In this case we need to forget about adding typescript plugins to the rollup configuration
Typescript plugins have default configuration, but our libraries may have different goals. For example, browsers compile to ES5, plugins compile to ES6, and so on. We create a tsconfig.json file in this library to override the configuration we need. Override and value are also supported. Override and value are configured in tsconfig.
+ import typescript from 'rollup-plugin-typescript2'
function createConfig(format, output, plugins = []) {
return {
plugins: [
+ typescript({
+ tsconfig: resovle('tsconfig.json')
+}).. plugins ] } }Copy the code
// packages/shared/tsconfig.json
{
"extends": ".. /.. /tsconfig.json"."compilerOptions": {
"baseUrl": ".".// respecify the reference path
"declaration": true.// Whether to output the declaration file
"declarationMap": true."outDir": "dist"}}Copy the code
@microsoft/api-extractor
Put the DTS files together and generate the Type Doc
The default configuration file is api-extractor.json. Since it is generic, it will not be shown here and can be directly viewed in the repository
We are using a script file, we need to manually call the api-Extractor plug-in:
const { Extractor, ExtractorConfig } = require('@microsoft/api-extractor')
const extractorConfigPath = path.resolve(pkgDir, 'api-extractor.json')

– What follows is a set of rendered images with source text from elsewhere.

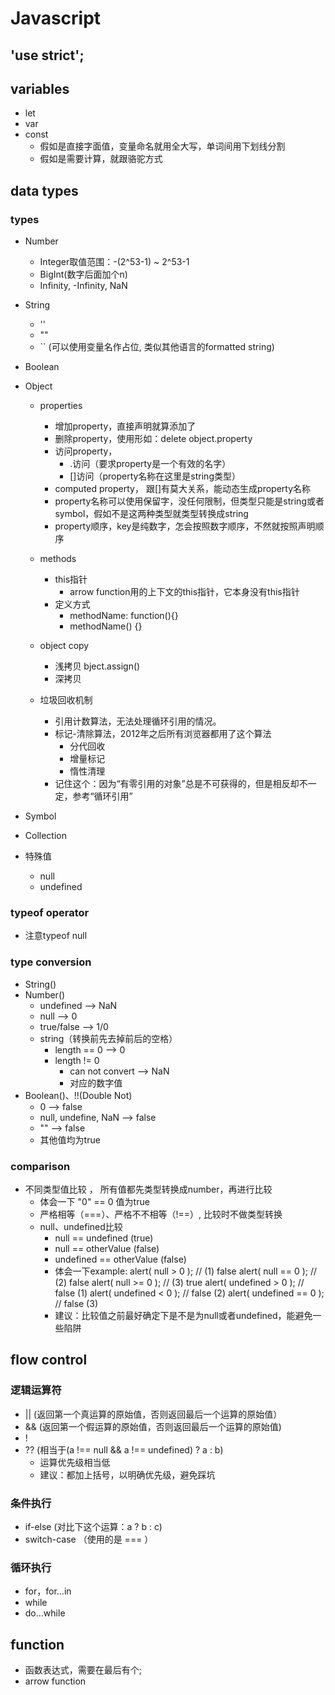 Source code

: # Javascript

## 'use strict';
## variables
- let
- var
- const 
    - 假如是直接字面值，变量命名就用全大写，单词间用下划线分割
    - 假如是需要计算，就跟骆驼方式

## data types
### types
- Number
    - Integer取值范围：-(2^53-1) ~ 2^53-1
    - BigInt(数字后面加个n)
    - Infinity, -Infinity, NaN
- String
    - ''
    - ""
    - `` (可以使用变量名作占位, 类似其他语言的formatted string)
- Boolean
- Object
    - properties
        - 增加property，直接声明就算添加了
        - 删除property，使用形如：delete object.property
        - 访问property，
            - .访问（要求property是一个有效的名字）
            - []访问（property名称在这里是string类型）
        - computed property， 跟[]有莫大关系，能动态生成property名称
        - property名称可以使用保留字，没任何限制，但类型只能是string或者symbol，假如不是这两种类型就类型转换成string
        - property顺序，key是纯数字，怎会按照数字顺序，不然就按照声明顺序
    
    - methods
        - this指针
            - arrow function用的上下文的this指针，它本身没有this指针
        - 定义方式
            - methodName: function(){}
            - methodName() {}
        
    
    - object copy
        - 浅拷贝 bject.assign()
        - 深拷贝

    - 垃圾回收机制
        - 引用计数算法，无法处理循环引用的情况。
        - 标记-清除算法，2012年之后所有浏览器都用了这个算法
            - 分代回收
            - 增量标记
            - 惰性清理
        - 记住这个：因为“有零引用的对象”总是不可获得的，但是相反却不一定，参考“循环引用”

- Symbol

- Collection

- 特殊值
    - null
    - undefined

### typeof operator
- 注意typeof null

### type conversion
- String()
- Number()
    - undefined --> NaN
    - null --> 0
    - true/false --> 1/0
    - string（转换前先去掉前后的空格）
        - length == 0 --> 0
        - length != 0
            - can not convert --> NaN
            - 对应的数字值
- Boolean()、!!(Double Not)
    - 0 --> false
    - null, undefine, NaN --> false
    - "" --> false
    - 其他值均为true

### comparison
- 不同类型值比较 ，
所有值都先类型转换成number，再进行比较
    - 体会一下 "0" == 0 值为true
    - 严格相等（===）、严格不不相等（!==）, 比较时不做类型转换
    - null、undefined比较
        - null == undefined  (true)
        - null == otherValue (false)
        - undefined == otherValue (false)
        - 体会一下example: 
            alert( null > 0 );  // (1) false
            alert( null == 0 ); // (2) false
            alert( null >= 0 ); // (3) true
            alert( undefined > 0 ); // false (1)
            alert( undefined < 0 ); // false (2)
            alert( undefined == 0 ); // false (3)
        - 建议：比较值之前最好确定下是不是为null或者undefined，能避免一些陷阱

## flow control
### 逻辑运算符
- || (返回第一个真运算的原始值，否则返回最后一个运算的原始值）
- && (返回第一个假运算的原始值，否则返回最后一个运算的原始值)
- !
- ?? (相当于(a !== null && a !== undefined) ? a : b)
    - 运算优先级相当低
    - 建议：都加上括号，以明确优先级，避免踩坑

### 条件执行
- if-else (对比下这个运算：a ? b : c)
- switch-case （使用的是 === ）

### 循环执行
- for，for...in
- while
- do...while

## function
- 函数表达式，需要在最后有个;
- arrow function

const extractorConfig = ExtractorConfig.loadFileAndPrepare(
extractorConfigPath
)
// invoke means to use custom prepared files, and the scenario is to pass in the configuration manually for script execution
const extractorResult = Extractor.invoke(extractorConfig, {
localBuild: true.showVerboseMessages: true // Output more detailed information
})
Copy the code
Execa is an asynchronous execution function. We need to wait for all TS files to be packaged and output corresponding DTS files before integrating DTS files together using api-Extractor. If there is local types folder, There is also a code in the build script that appends the DTS file of types to the DTS file of Dist. See the scripts/build.js file in the repository for details
At this point, the important step in packaging is complete, and other plug-ins can be added as needed.
Gzip and output file size information
Gzip is simpler, using:
const { gzipSync } = require('zlib')
// fs reads the file directly and gzip is done
const file = fs.readFileSync(filePath)
const minSize = (file.length / 1024).toFixed(2) + 'kb'
const gzipped = gzipSync(file)
const gzippedSize = (gzipped.length / 1024).toFixed(2) + 'kb'
Copy the code
To summarize the operation
- A library can be debugged individually or packaged with a single click from a simple command line in the root directory
yarn dev project-1 -f esm
yarn build -t
Copy the code
Json, scripts /dev/js, scripts/build.js, api-extractor.json, rollup.config.js
The above is just a common package /projects directory format. You can customize the packaging script to your own needs, so long as the input, output, target, and formats are clear, there is no problem
- All instance code is under the repository compose/ Initial, which optimizes bundle code and does not write business code
- In the future, the repository will write a drag and drop library to support T font or field font layout based on native js according to vscode requirements
The reference code for this article comes from VUE-Next. After reading this article, you should be able to master the packaging and build process of vue-Next projects
Github storage address
Graduation work for two years, began to step by step precipitation of their own, the new organization and github account, no longer muck about, everything began to start again, behind the beginning of the article, less touch fish, welcome to leave a message to discuss and point out mistakes, welcome at the same time big brother on-site teaching.